Сорок долгих грустных лет прошло с тех пор, как я имела несчастие лишиться обожаемого мужа, но ни за что в мире я не хотела бы утратить воспоминание хотя об одном, самом ничтожном обстоятельстве, которое пролило, луч удовольствия на его короткую, но бесценную жизнь. Посланцем для нашей тайной переписки была старуха, приставленная ко мне в качестве сиделки и обязанная оставаться при мне по ночам. Она часто пробиралась из одной комнаты в другую и ее более чем полузакрытые глаза делали ее почти невиновною в этом преступлении. Однако же, через три дня наш Меркурий, может быть, из жалости к моим глазам, превратился в доносчика и выдал нашу тайну моей свекрови, которая прочла нам обоим нотацию на счет неблагоразумия и шутливо угрожала отнять у нас перья и чернила. К счастию, в болезни [458] моего мужа произошел благоприятный кризис; он быстро поправлялся и ему было позволено сидеть у моей постели и наблюдать за скучным процессом моего выздоровления. Мы не возвращались в деревню, потому что были намерены в скором времени уехать в Петербург. Мы часто назначали день для нашего отъезда и столько же часто откладывали его по убедительной просьбе его любящей матери. Наконец, мы отправились в путь и приехали в Петербург 28-го июня, т. е., того числа, которое, двенадцать месяцев спустя, сделалось столь памятным и славным для моего отечества.

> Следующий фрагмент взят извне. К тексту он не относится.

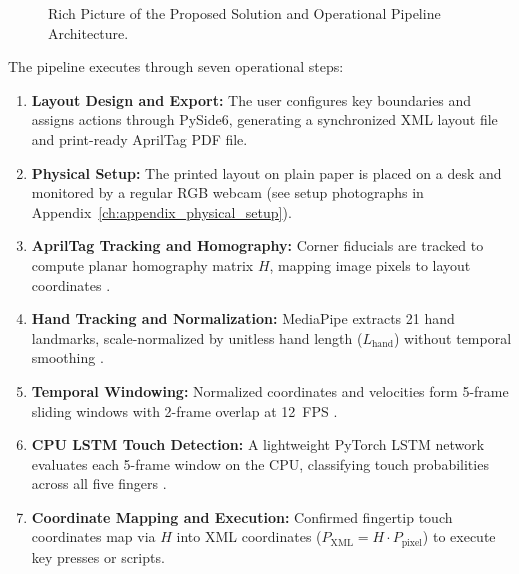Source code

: \begin{figure}[htbp]
{%
}
\caption{Rich Picture of the Proposed Solution and Operational Pipeline Architecture.}
\label{fig:rich_picture_diagram}
\end{figure}

The pipeline executes through seven operational steps:
\begin{enumerate}
    \item \textbf{Layout Design and Export:} The user configures key boundaries and assigns actions through PySide6, generating a synchronized XML layout file and print-ready AprilTag PDF file.
    \item \textbf{Physical Setup:} The printed layout on plain paper is placed on a desk and monitored by a regular RGB webcam (see setup photographs in Appendix~\ref{ch:appendix_physical_setup}).
    \item \textbf{AprilTag Tracking and Homography:} Corner fiducials are tracked to compute planar homography matrix $H$, mapping image pixels to layout coordinates \cite{Wang2016AprilTag2, Kallwies2020Determining}.
    \item \textbf{Hand Tracking and Normalization:} MediaPipe extracts 21 hand landmarks, scale-normalized by unitless hand length ($L_{\text{hand}}$) without temporal smoothing \cite{Zhang2020MediaPipe}.
    \item \textbf{Temporal Windowing:} Normalized coordinates and velocities form 5-frame sliding windows with 2-frame overlap at 12~FPS \cite{Simao2016Unsupervised}.
    \item \textbf{CPU LSTM Touch Detection:} A lightweight PyTorch LSTM network evaluates each 5-frame window on the CPU, classifying touch probabilities across all five fingers \cite{Hochreiter1997LSTM, GilMartin2023Hand}.
    \item \textbf{Coordinate Mapping and Execution:} Confirmed fingertip touch coordinates map via $H$ into XML coordinates ($P_{\text{XML}} = H \cdot P_{\text{pixel}}$) to execute key presses or scripts.
\end{enumerate}

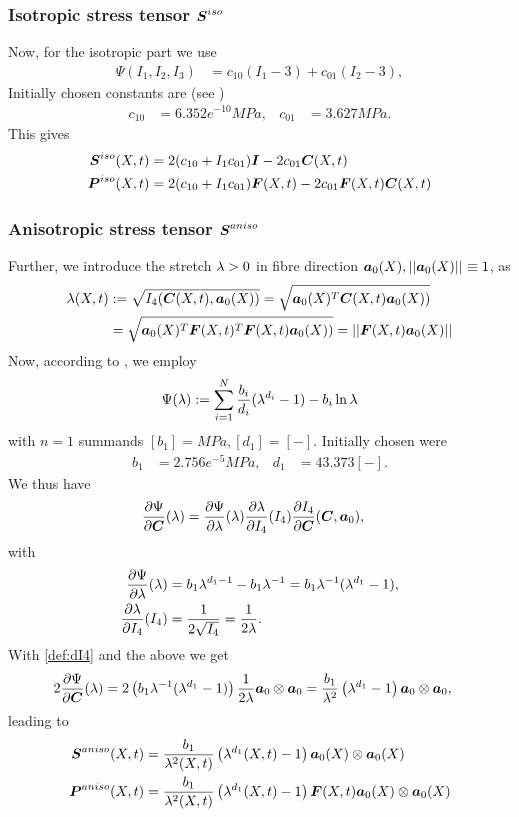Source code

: \subsubsection{Isotropic stress tensor $\boldsymbol{S}^{iso}$}
Now, for the isotropic part we use
\begin{align*}
	\Psi(I_1,I_2,I_3) &= c_{10}(I_1-3) + c_{01}(I_2-3), 
\end{align*}
Initially chosen constants are (see \cite{Zheng1999})
\begin{align}
	c_{10} &= 6.352e^{-10}MPa, & c_{01} &= 3.627MPa.
\end{align}
This  gives
\begin{align}
	\boldsymbol{S}^{iso}(X,t) &= 2(c_{10} + I_1c_{01})\boldsymbol{I} - 2c_{01}\boldsymbol{C}(X,t)\\
	\boldsymbol{P}^{iso}(X,t) &= 2(c_{10} + I_1c_{01})\boldsymbol{F}(X,t) - 2c_{01}\boldsymbol{F}(X,t)\boldsymbol{C}(X,t)
\end{align}

\subsubsection{Anisotropic stress tensor $\boldsymbol{S}^{aniso}$}\label{sssec:aniso_stress}
Further, we introduce the stretch $\lambda > 0$ in fibre direction $\boldsymbol{a}_0(X), \left|\left|\boldsymbol{a}_0(X)\right|\right|_{} \equiv 1$, as
\begin{align}
	\lambda(X,t) &:= \sqrt{I_4(\boldsymbol{C}(X,t),\boldsymbol{a}_0(X))} = \sqrt{\boldsymbol{a}_0(X)^T\boldsymbol{C}(X,t)\boldsymbol{a}_0(X))}\\
	&= \sqrt{\boldsymbol{a}_0(X)^T\boldsymbol{F}(X,t)^T\boldsymbol{F}(X,t)\boldsymbol{a}_0(X))} = \left|\left|\boldsymbol{F}(X,t)\boldsymbol{a}_0(X)\right|\right|_{}\label{def:fibrestretch}
\end{align}
Now, according to \cite{Markert2005}, we employ
\begin{align}
	\Psi(\lambda) := \sum\limits_{i=1}^{N} \frac{b_i}{d_i}(\lambda^{d_i} - 1) - b_i\ln\lambda\label{def:markertlaw}
\end{align}
with $n=1$ summands $[b_1] = MPa, [d_1] = [-]$.
Initially chosen were 
\begin{align*}
	b_1 &= 2.756e^{-5}MPa, & d_1 &= 43.373 [-].
\end{align*}
We thus have
\begin{align}
	\frac{\partial \Psi}{\partial \boldsymbol{C}}(\lambda) &= \frac{\partial \Psi}{\partial \lambda}(\lambda)\frac{\partial \lambda}{\partial I_4}(I_4)\frac{\partial I_4}{\partial \boldsymbol{C}}(\boldsymbol{C},\boldsymbol{a}_0),\label{eq:dpsidC}
\end{align}
with
\begin{align*}
		 \frac{\partial \Psi}{\partial \lambda}(\lambda) &= b_1\lambda^{d_1-1} - b_1\lambda^{-1} = b_1\lambda^{-1}(\lambda^{d_1} - 1),\\
		 \frac{\partial \lambda}{\partial I_4}(I_4) &= \frac{1}{2\sqrt{I_4}} = \frac{1}{2\lambda}.
\end{align*}
With \eqref{def:dI4} and the above we get
\begin{align*}
	2\frac{\partial \Psi}{\partial \boldsymbol{C}}(\lambda) &= 2\left(b_1\lambda^{-1}(\lambda^{d_1} - 1)\right) \frac{1}{2\lambda}\boldsymbol{a}_0\otimes\boldsymbol{a}_0
	= \frac{b_1}{\lambda^2}\left(\lambda^{d_1} - 1\right) \boldsymbol{a}_0\otimes\boldsymbol{a}_0,
\end{align*}
leading to
\begin{align}
	\boldsymbol{S}^{aniso}(X,t) &= \frac{b_1}{\lambda^2(X,t)}\left(\lambda^{d_1}(X,t) - 1\right) \boldsymbol{a}_0(X)\otimes\boldsymbol{a}_0(X)\\
	\boldsymbol{P}^{aniso}(X,t) &= \frac{b_1}{\lambda^2(X,t)}\left(\lambda^{d_1}(X,t) - 1\right) \boldsymbol{F}(X,t)\boldsymbol{a}_0(X)\otimes\boldsymbol{a}_0(X)
\end{align}

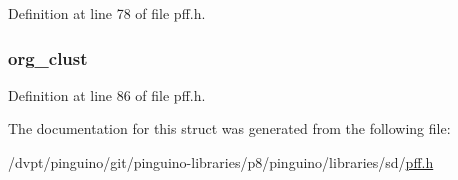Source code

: Definition at line 78 of file pff.\-h.

\hypertarget{struct___f_a_t_f_s___a5203f761bacf25758b7e736215f74349}{
\subsubsection[{org\-\_\-clust}]{ org\-\_\-clust}}\label{struct___f_a_t_f_s___a5203f761bacf25758b7e736215f74349}


Definition at line 86 of file pff.\-h.



The documentation for this struct was generated from the following file\-:\begin{DoxyCompactItemize}
\item 
/dvpt/pinguino/git/pinguino-\/libraries/p8/pinguino/libraries/sd/\hyperlink{pff_8h}{pff.\-h}\end{DoxyCompactItemize}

Я была в восторге от этого путешествия. Я желала снова увидеть моих родных, которых привычки и образ жизни были так не сходны с тем, к чему я привыкла в Москве, и более согласны с моим вкусом и моими наклонностями. Меня в особенности привлекал дом моего дяди, где я научилась удивляться изысканной утонченности общества, а также европейскому вкусу мебели и украшений, которые давали этому дому право называться княжеским дворцом. Когда мы въехали в город, каждый попадавшийся нам предмет доставлял новое удовольствие моему сердцу. Никогда Петербург не казался мне таким прекрасным, веселым и великолепным. Все было одушевлено живостью моих собственных мыслей. Я инстинктивно опустила окна кареты, надеясь в каждом прохожем узнать какого-нибудь друга или родственника и каждый попадавшийся мне предмет приветствовала как своего старого знакомого. Мною овладело какое-то лихорадочное волнение. Приехав домой и устроив для дочери комнату возле моей, я поспешила к моему отцу и к дяде, совершенно забыв, что они живут на своих дачах.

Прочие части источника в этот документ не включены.